(Plain-text document sources)
-- -- --
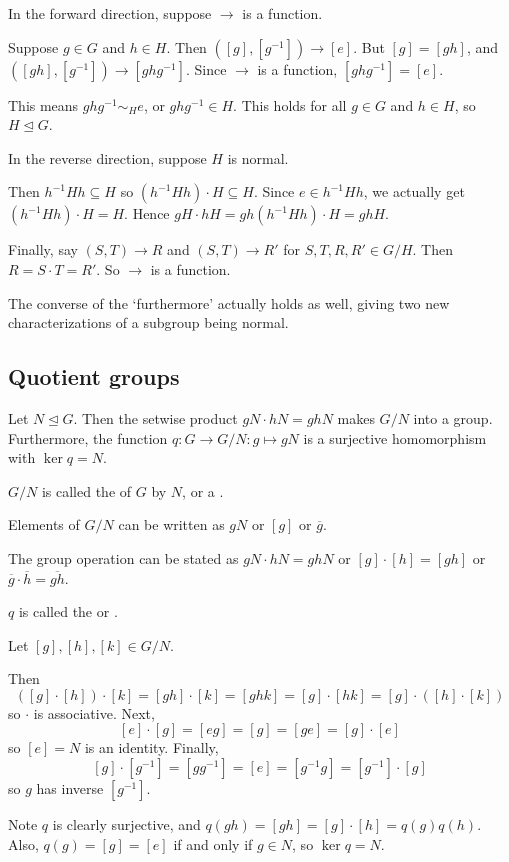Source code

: \documentclass[12pt,letterpaper]{report}
\begin{document}
\begin{thmproof}
  In the forward direction, suppose $\to$ is a function.

  Suppose $g \in G$ and $h \in H$.
  Then $([g], [g^{-1}]) \to [e]$.
  But $[g] = [gh]$, and $([gh], [g^{-1}]) \to [ghg^{-1}]$.
  Since $\to$ is a function, $[ghg^{-1}] = [e]$.

  This means $ghg^{-1} \sim_H e$, or $ghg^{-1} \in H$.
  This holds for all $g \in G$ and $h \in H$, so $H \trianglelefteq G$.

  In the reverse direction, suppose $H$ is normal.

  Then $h^{-1}Hh \subseteq H$ so $(h^{-1}Hh) \cdot H \subseteq H$.
  Since $e \in h^{-1}Hh$, we actually get $(h^{-1}Hh) \cdot H = H$.
  Hence $gH \cdot hH = gh(h^{-1}Hh) \cdot H = ghH$.

  Finally, say $(S, T) \to R$ and $(S, T) \to R'$ for $S, T, R, R' \in G/H$.
  Then $R = S \cdot T = R'$.
  So $\to$ is a function.
\end{thmproof}

The converse of the `furthermore' actually holds as well, giving two new characterizations of a
subgroup being normal.

\pagebreak
\subsection{Quotient groups}

\begin{thm}{}{}
  Let $N \trianglelefteq G$.
  Then the setwise product $gN \cdot hN = ghN$ makes $G/N$ into a group.
  Furthermore, the function $q \colon G \to G/N : g \mapsto gN$ is a surjective homomorphism with
  $\ker q = N$.
\end{thm}

$G/N$ is called the  of $G$ by $N$, or a .

Elements of $G/N$ can be written as $gN$ or $[g]$ or $\overline{g}$.

The group operation can be stated as $gN \cdot hN = ghN$ or $[g] \cdot [h] = [gh]$ or
$\overline{g} \cdot \overline{h} = \overline{gh}$.

$q$ is called the  or .

\begin{thmproof}
  Let $[g], [h], [k] \in G/N$.

  Then
  \[
    ([g] \cdot [h]) \cdot [k] = [gh] \cdot [k] = [ghk] = [g] \cdot [hk] = [g] \cdot ([h] \cdot [k])
  \]
  so $\cdot$ is associative.
  Next,
  \[
    [e] \cdot [g] = [eg] = [g] = [ge] = [g] \cdot [e]
  \]
  so $[e] = N$ is an identity.
  Finally,
  \[
    [g] \cdot [g^{-1}] = [gg^{-1}] = [e] = [g^{-1}g] = [g^{-1}] \cdot [g]
  \]
  so $g$ has inverse $[g^{-1}]$.

  Note $q$ is clearly surjective, and $q(gh) = [gh] = [g] \cdot [h] = q(g)q(h)$.
  Also, $q(g) = [g] = [e]$ if and only if $g \in N$, so $\ker q = N$.
\end{thmproof}
\end{document}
-- -- --
ABOUT THIS EXERCISE ::
Each entry above should be printed again word for word, with any picture dropped.

ANSWER TO THE EXERCISE ::
Source code

: \documentclass[12pt,letterpaper]{report}
\begin{document}
\begin{thmproof}
  In the forward direction, suppose $\to$ is a function.

  Suppose $g \in G$ and $h \in H$.
  Then $([g], [g^{-1}]) \to [e]$.
  But $[g] = [gh]$, and $([gh], [g^{-1}]) \to [ghg^{-1}]$.
  Since $\to$ is a function, $[ghg^{-1}] = [e]$.

  This means $ghg^{-1} \sim_H e$, or $ghg^{-1} \in H$.
  This holds for all $g \in G$ and $h \in H$, so $H \trianglelefteq G$.

  In the reverse direction, suppose $H$ is normal.

  Then $h^{-1}Hh \subseteq H$ so $(h^{-1}Hh) \cdot H \subseteq H$.
  Since $e \in h^{-1}Hh$, we actually get $(h^{-1}Hh) \cdot H = H$.
  Hence $gH \cdot hH = gh(h^{-1}Hh) \cdot H = ghH$.

  Finally, say $(S, T) \to R$ and $(S, T) \to R'$ for $S, T, R, R' \in G/H$.
  Then $R = S \cdot T = R'$.
  So $\to$ is a function.
\end{thmproof}

The converse of the `furthermore' actually holds as well, giving two new characterizations of a
subgroup being normal.

\pagebreak
\subsection{Quotient groups}

\begin{thm}{}{}
  Let $N \trianglelefteq G$.
  Then the setwise product $gN \cdot hN = ghN$ makes $G/N$ into a group.
  Furthermore, the function $q \colon G \to G/N : g \mapsto gN$ is a surjective homomorphism with
  $\ker q = N$.
\end{thm}

$G/N$ is called the  of $G$ by $N$, or a .

Elements of $G/N$ can be written as $gN$ or $[g]$ or $\overline{g}$.

The group operation can be stated as $gN \cdot hN = ghN$ or $[g] \cdot [h] = [gh]$ or
$\overline{g} \cdot \overline{h} = \overline{gh}$.

$q$ is called the  or .

\begin{thmproof}
  Let $[g], [h], [k] \in G/N$.

  Then
  \[
    ([g] \cdot [h]) \cdot [k] = [gh] \cdot [k] = [ghk] = [g] \cdot [hk] = [g] \cdot ([h] \cdot [k])
  \]
  so $\cdot$ is associative.
  Next,
  \[
    [e] \cdot [g] = [eg] = [g] = [ge] = [g] \cdot [e]
  \]
  so $[e] = N$ is an identity.
  Finally,
  \[
    [g] \cdot [g^{-1}] = [gg^{-1}] = [e] = [g^{-1}g] = [g^{-1}] \cdot [g]
  \]
  so $g$ has inverse $[g^{-1}]$.

  Note $q$ is clearly surjective, and $q(gh) = [gh] = [g] \cdot [h] = q(g)q(h)$.
  Also, $q(g) = [g] = [e]$ if and only if $g \in N$, so $\ker q = N$.
\end{thmproof}
\end{document}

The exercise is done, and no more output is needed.